__What to work on__
Once you find the line with "(Small correlation is" in the data that follows, repeat it and every line after it exactly, through the line with "(their meanings, their values)".

__Records provided__
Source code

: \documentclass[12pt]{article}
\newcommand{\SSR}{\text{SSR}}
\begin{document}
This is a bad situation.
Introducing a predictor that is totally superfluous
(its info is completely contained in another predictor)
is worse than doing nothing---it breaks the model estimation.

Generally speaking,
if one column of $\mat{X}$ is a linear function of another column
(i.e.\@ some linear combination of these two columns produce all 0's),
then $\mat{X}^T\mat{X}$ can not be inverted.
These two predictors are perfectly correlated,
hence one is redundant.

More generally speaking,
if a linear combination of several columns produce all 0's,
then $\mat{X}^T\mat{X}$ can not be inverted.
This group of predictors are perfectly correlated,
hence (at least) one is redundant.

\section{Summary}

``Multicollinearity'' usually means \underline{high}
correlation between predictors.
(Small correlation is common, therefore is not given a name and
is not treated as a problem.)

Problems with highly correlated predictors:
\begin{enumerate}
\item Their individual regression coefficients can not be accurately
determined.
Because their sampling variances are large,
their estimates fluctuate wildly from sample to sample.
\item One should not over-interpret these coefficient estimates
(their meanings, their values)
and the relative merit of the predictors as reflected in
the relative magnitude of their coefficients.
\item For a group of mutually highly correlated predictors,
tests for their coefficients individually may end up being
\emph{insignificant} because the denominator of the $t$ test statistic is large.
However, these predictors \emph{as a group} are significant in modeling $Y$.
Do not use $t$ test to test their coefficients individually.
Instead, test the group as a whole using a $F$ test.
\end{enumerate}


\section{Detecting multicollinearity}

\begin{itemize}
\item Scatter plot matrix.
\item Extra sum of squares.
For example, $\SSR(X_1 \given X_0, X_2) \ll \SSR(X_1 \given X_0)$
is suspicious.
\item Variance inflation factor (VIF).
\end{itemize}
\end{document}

__Problem solution__
(Small correlation is common, therefore is not given a name and
is not treated as a problem.)

Problems with highly correlated predictors:
\begin{enumerate}
\item Their individual regression coefficients can not be accurately
determined.
Because their sampling variances are large,
their estimates fluctuate wildly from sample to sample.
\item One should not over-interpret these coefficient estimates
(their meanings, their values)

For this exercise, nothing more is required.